Grant P, Ma P M
J Comp Neurol. 1986 Aug 15;250(3):364-76. doi: 10.1002/cne.902500309.
The rotated eye paradigm has been a major experimental test of the neuronal specificity model for the development of ordered retinotectal connections in amphibians. In most studies, however, no optic fiber pathways were traced from rotated eyes and correlated with visuotectal projections. As an initial approach to this question, optic fibers from eyes rotated at different embryonic stages were traced with 3H-proline autoradiography. Three experimental series were prepared: in situ eye rotations, isochronic transplants of eyes rotated between embryos at the same stage, and heterochronic transplants of eyes rotated between embryos at different stages. Single or multiple optic fiber pathways developing from rotated eyes are identified by their sites of entry and trajectory in the brain. These include a normal chiasmatic (CH) pathway, and three aberrant pathways, identified as trigeminal (TR), diencephalic (DI), and oculomotor (OC). The latter three enter the brain ipsilaterally, some crossing contralaterally via commissural pathways. Depending on stage and type of operation, TR pathways develop in 50-100% of the animals, while CH pathways are more common after rotation at stage 21/22. The surgical procedure affects the initial trajectory of fibers from the retina, perturbs guidance cues in the surrounding orbit, and determines the patterns of optic pathways that develop. In most cases, optic fibers follow motor (oculomotor) or sensory (trigeminal) nerves, usually the first fibers encountered near the orbit by axonal pioneers exiting the retina. Evidently, optic fibers exhibit no pathway selectivity; any axon serves as a guidance cue. Tecta are innervated in about 50% of the cases, usually by fibers following abnormal trajectories from CH and OC pathways. The results suggest that the development of ordered visuotectal projections from rotated eyes is a complex process that may be independent of the trajectory of fiber arrival. Unless pathways and visuotectal maps are directly compared in each animal, however, the question remains open because we still do not know which anomalous pathways, if any, correlate with ordered projections.
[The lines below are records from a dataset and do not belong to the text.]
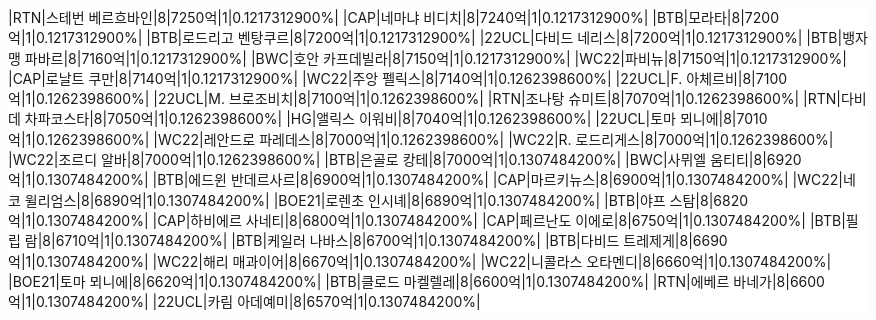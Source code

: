 |RTN|스테번 베르흐바인|8|7250억|1|0.1217312900%|
|CAP|네마냐 비디치|8|7240억|1|0.1217312900%|
|BTB|모라타|8|7200억|1|0.1217312900%|
|BTB|로드리고 벤탕쿠르|8|7200억|1|0.1217312900%|
|22UCL|다비드 네리스|8|7200억|1|0.1217312900%|
|BTB|뱅자맹 파바르|8|7160억|1|0.1217312900%|
|BWC|호안 카프데빌라|8|7150억|1|0.1217312900%|
|WC22|파비뉴|8|7150억|1|0.1217312900%|
|CAP|로날트 쿠만|8|7140억|1|0.1217312900%|
|WC22|주앙 펠릭스|8|7140억|1|0.1262398600%|
|22UCL|F. 아체르비|8|7100억|1|0.1262398600%|
|22UCL|M. 브로조비치|8|7100억|1|0.1262398600%|
|RTN|조나탕 슈미트|8|7070억|1|0.1262398600%|
|RTN|다비데 차파코스타|8|7050억|1|0.1262398600%|
|HG|앨릭스 이워비|8|7040억|1|0.1262398600%|
|22UCL|토마 뫼니에|8|7010억|1|0.1262398600%|
|WC22|레안드로 파레데스|8|7000억|1|0.1262398600%|
|WC22|R. 로드리게스|8|7000억|1|0.1262398600%|
|WC22|조르디 알바|8|7000억|1|0.1262398600%|
|BTB|은골로 캉테|8|7000억|1|0.1307484200%|
|BWC|사뮈엘 움티티|8|6920억|1|0.1307484200%|
|BTB|에드윈 반데르사르|8|6900억|1|0.1307484200%|
|CAP|마르키뉴스|8|6900억|1|0.1307484200%|
|WC22|네코 윌리엄스|8|6890억|1|0.1307484200%|
|BOE21|로렌초 인시녜|8|6890억|1|0.1307484200%|
|BTB|야프 스탐|8|6820억|1|0.1307484200%|
|CAP|하비에르 사네티|8|6800억|1|0.1307484200%|
|CAP|페르난도 이에로|8|6750억|1|0.1307484200%|
|BTB|필립 람|8|6710억|1|0.1307484200%|
|BTB|케일러 나바스|8|6700억|1|0.1307484200%|
|BTB|다비드 트레제게|8|6690억|1|0.1307484200%|
|WC22|해리 매과이어|8|6670억|1|0.1307484200%|
|WC22|니콜라스 오타멘디|8|6660억|1|0.1307484200%|
|BOE21|토마 뫼니에|8|6620억|1|0.1307484200%|
|BTB|클로드 마켈렐레|8|6600억|1|0.1307484200%|
|RTN|에베르 바네가|8|6600억|1|0.1307484200%|
|22UCL|카림 아데예미|8|6570억|1|0.1307484200%|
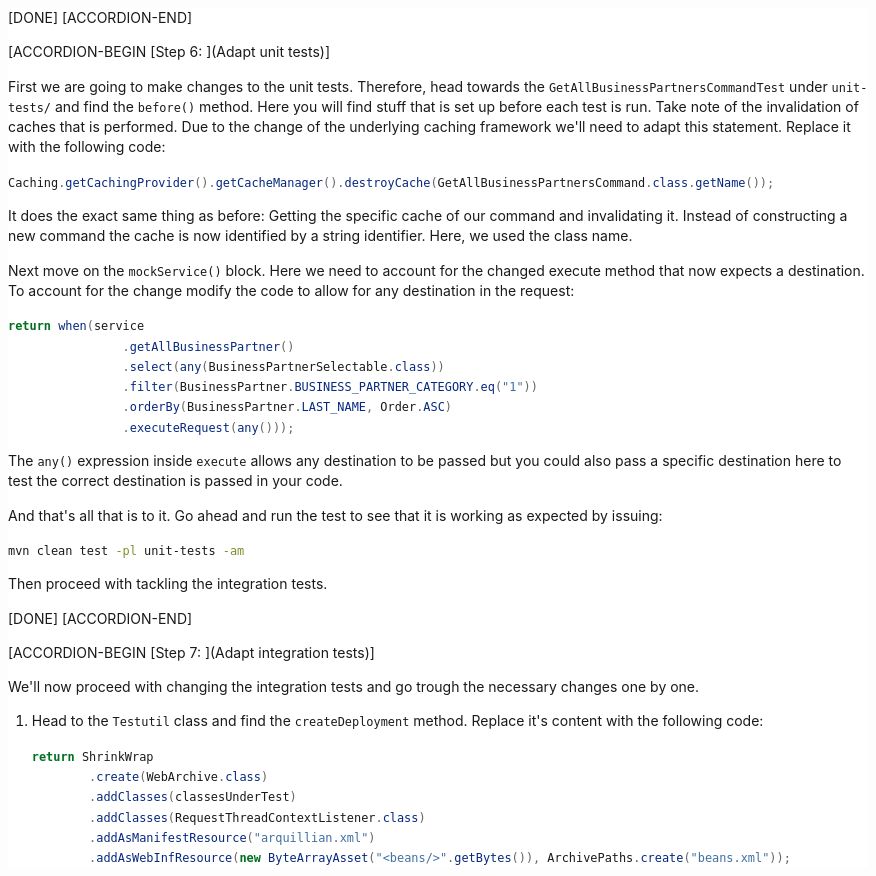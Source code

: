[DONE]
[ACCORDION-END]

[ACCORDION-BEGIN [Step 6: ](Adapt unit tests)]

First we are going to make changes to the unit tests. Therefore, head towards the `GetAllBusinessPartnersCommandTest` under `unit-tests/` and find the `before()` method. Here you will find stuff that is set up before each test is run. Take note of the invalidation of caches that is performed. Due to the change of the underlying caching framework we'll need to adapt this statement. Replace it with the following code:

```Java
Caching.getCachingProvider().getCacheManager().destroyCache(GetAllBusinessPartnersCommand.class.getName());
```

It does the exact same thing as before: Getting the specific cache of our command and invalidating it. Instead of constructing a new command the cache is now identified by a string identifier. Here, we used the class name.

Next move on the `mockService()` block. Here we need to account for the changed execute method that now expects a destination. To account for the change modify the code to allow for any destination in the request:

```Java
return when(service
                .getAllBusinessPartner()
                .select(any(BusinessPartnerSelectable.class))
                .filter(BusinessPartner.BUSINESS_PARTNER_CATEGORY.eq("1"))
                .orderBy(BusinessPartner.LAST_NAME, Order.ASC)
                .executeRequest(any()));
```

The `any()` expression inside `execute` allows any destination to be passed but you could also pass a specific destination here to test the correct destination is passed in your code.

And that's all that is to it. Go ahead and run the test to see that it is working as expected by issuing:

```Bash
mvn clean test -pl unit-tests -am
```

Then proceed with tackling the integration tests.

[DONE]
[ACCORDION-END]

[ACCORDION-BEGIN [Step 7: ](Adapt integration tests)]

We'll now proceed with changing the integration tests and go trough the necessary changes one by one.

1. Head to the `Testutil` class and find the `createDeployment` method. Replace it's content with the following code:

    ```Java
    return ShrinkWrap
            .create(WebArchive.class)
            .addClasses(classesUnderTest)
            .addClasses(RequestThreadContextListener.class)
            .addAsManifestResource("arquillian.xml")
            .addAsWebInfResource(new ByteArrayAsset("<beans/>".getBytes()), ArchivePaths.create("beans.xml"));
    ```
旋转眼范式一直是对两栖动物有序视网膜-脑顶盖连接发育的神经元特异性模型的一项主要实验测试。然而,在大多数研究中,没有从旋转眼中追踪到视神经纤维通路并将其与视觉-脑顶盖投射相关联。作为解决这个问题的初步方法,用³H-脯氨酸放射自显影术追踪了在不同胚胎阶段旋转的眼睛的视神经纤维。制备了三个实验系列:原位眼旋转、同一阶段胚胎间旋转眼的等时移植以及不同阶段胚胎间旋转眼的异时移植。从旋转眼中发育出的单条或多条视神经纤维通路通过它们在脑中的进入部位和轨迹来识别。这些通路包括正常的交叉(CH)通路以及三条异常通路,分别确定为三叉神经(TR)、间脑(DI)和动眼神经(OC)通路。后三条通路同侧进入脑内,有些通过连合通路对侧交叉。根据手术阶段和类型,TR通路在50% - 100%的动物中发育,而在第21/22阶段旋转后CH通路更常见。手术操作会影响来自视网膜的纤维的初始轨迹,扰乱周围眼眶中的引导线索,并决定发育的视神经通路模式。在大多数情况下,视神经纤维沿着运动(动眼神经)或感觉(三叉神经)神经走行,通常是轴突先驱离开视网膜时在眼眶附近遇到的第一批纤维。显然,视神经纤维没有表现出通路选择性;任何轴突都可作为引导线索。在大约50%的情况下脑顶盖会被神经支配,通常是由沿着来自CH和OC通路的异常轨迹的纤维支配。结果表明,从旋转眼中发育出有序的视觉-脑顶盖投射是一个复杂的过程,可能与纤维到达的轨迹无关。然而,除非在每只动物中直接比较通路和视觉-脑顶盖图谱,否则这个问题仍然悬而未决,因为我们仍然不知道哪些异常通路(如果有的话)与有序投射相关。